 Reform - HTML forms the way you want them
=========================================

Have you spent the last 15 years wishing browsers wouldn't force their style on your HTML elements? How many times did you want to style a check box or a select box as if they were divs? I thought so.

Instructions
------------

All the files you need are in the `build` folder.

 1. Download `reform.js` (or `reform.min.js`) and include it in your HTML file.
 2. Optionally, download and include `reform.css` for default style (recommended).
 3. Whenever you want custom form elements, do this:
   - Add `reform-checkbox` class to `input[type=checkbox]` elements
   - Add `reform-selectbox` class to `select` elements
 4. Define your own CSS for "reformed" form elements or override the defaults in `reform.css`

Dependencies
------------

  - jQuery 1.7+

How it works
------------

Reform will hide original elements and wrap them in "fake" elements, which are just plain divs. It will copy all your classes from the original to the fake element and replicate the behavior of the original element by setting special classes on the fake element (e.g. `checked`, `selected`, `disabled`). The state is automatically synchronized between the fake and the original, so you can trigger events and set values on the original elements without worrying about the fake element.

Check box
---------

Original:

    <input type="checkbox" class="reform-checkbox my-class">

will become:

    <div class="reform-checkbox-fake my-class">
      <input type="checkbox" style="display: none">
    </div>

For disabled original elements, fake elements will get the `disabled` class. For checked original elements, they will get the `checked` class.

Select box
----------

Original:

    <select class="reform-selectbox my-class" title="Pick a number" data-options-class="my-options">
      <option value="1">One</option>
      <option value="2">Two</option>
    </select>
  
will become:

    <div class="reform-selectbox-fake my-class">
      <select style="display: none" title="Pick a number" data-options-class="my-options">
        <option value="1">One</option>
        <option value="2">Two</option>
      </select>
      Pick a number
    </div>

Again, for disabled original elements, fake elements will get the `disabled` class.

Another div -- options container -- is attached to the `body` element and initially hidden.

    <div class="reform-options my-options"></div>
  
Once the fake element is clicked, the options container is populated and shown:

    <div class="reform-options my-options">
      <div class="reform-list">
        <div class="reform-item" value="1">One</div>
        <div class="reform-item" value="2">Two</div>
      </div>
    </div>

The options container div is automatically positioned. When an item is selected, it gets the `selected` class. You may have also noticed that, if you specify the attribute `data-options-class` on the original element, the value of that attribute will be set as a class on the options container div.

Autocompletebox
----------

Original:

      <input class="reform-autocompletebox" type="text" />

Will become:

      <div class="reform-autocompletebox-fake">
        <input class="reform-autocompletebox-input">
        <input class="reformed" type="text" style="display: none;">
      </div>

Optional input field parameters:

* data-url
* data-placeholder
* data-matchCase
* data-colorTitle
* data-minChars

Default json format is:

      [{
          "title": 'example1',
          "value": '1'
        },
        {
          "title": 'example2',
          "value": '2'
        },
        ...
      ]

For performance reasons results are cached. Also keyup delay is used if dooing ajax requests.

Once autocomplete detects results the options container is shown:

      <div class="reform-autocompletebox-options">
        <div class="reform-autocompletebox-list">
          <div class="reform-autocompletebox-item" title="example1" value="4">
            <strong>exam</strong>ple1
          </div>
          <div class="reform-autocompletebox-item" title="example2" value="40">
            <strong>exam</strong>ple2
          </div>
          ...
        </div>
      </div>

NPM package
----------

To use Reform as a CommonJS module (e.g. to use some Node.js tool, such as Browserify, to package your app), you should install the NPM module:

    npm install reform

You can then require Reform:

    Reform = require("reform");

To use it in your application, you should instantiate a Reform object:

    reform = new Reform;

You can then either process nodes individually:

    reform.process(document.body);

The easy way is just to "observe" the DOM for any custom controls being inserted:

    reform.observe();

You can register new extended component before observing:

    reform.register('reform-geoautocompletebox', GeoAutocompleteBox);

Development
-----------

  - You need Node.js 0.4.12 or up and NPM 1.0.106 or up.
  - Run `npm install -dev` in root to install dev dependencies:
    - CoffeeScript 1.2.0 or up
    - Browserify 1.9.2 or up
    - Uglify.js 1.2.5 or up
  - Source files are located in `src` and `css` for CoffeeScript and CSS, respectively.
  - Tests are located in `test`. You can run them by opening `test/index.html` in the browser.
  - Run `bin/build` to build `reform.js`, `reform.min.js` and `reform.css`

...

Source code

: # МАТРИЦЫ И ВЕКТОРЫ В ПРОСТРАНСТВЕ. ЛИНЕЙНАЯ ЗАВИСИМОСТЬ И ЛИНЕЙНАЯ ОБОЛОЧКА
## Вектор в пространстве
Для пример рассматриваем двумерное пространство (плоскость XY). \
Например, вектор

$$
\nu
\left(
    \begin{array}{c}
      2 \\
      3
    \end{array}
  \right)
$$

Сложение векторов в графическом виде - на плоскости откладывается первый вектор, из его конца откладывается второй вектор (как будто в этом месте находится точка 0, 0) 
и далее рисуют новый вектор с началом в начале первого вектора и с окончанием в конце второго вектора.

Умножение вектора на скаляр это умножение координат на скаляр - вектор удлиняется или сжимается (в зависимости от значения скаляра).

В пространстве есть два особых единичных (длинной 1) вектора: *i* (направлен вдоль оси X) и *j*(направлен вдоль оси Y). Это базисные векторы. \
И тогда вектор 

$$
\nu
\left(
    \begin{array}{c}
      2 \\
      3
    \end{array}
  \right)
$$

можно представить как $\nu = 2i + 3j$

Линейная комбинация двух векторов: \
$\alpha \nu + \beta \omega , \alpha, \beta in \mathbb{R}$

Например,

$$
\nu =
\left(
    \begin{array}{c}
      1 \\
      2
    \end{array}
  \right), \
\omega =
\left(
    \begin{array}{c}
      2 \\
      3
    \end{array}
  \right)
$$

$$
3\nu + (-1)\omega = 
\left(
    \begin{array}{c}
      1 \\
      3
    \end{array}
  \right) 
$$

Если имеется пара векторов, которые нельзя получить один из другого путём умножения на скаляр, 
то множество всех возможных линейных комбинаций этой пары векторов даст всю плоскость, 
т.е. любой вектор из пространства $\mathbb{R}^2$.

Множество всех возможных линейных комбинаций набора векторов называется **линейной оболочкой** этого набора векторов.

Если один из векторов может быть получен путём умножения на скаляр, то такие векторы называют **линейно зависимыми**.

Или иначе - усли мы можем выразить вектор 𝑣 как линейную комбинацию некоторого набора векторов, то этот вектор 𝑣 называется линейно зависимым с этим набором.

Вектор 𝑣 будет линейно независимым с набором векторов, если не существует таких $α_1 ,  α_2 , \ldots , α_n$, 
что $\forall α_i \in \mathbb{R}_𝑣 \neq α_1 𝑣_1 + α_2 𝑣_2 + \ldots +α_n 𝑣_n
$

Work order
Copy out, exactly and alone, the lines of the entries above between the ones holding "Reform - HTML forms the way you want them" and "All the files", inclusive.

Solution for this exercise
 Reform - HTML forms the way you want them
=========================================

Have you spent the last 15 years wishing browsers wouldn't force their style on your HTML elements? How many times did you want to style a check box or a select box as if they were divs? I thought so.

Instructions
------------

All the files you need are in the `build` folder.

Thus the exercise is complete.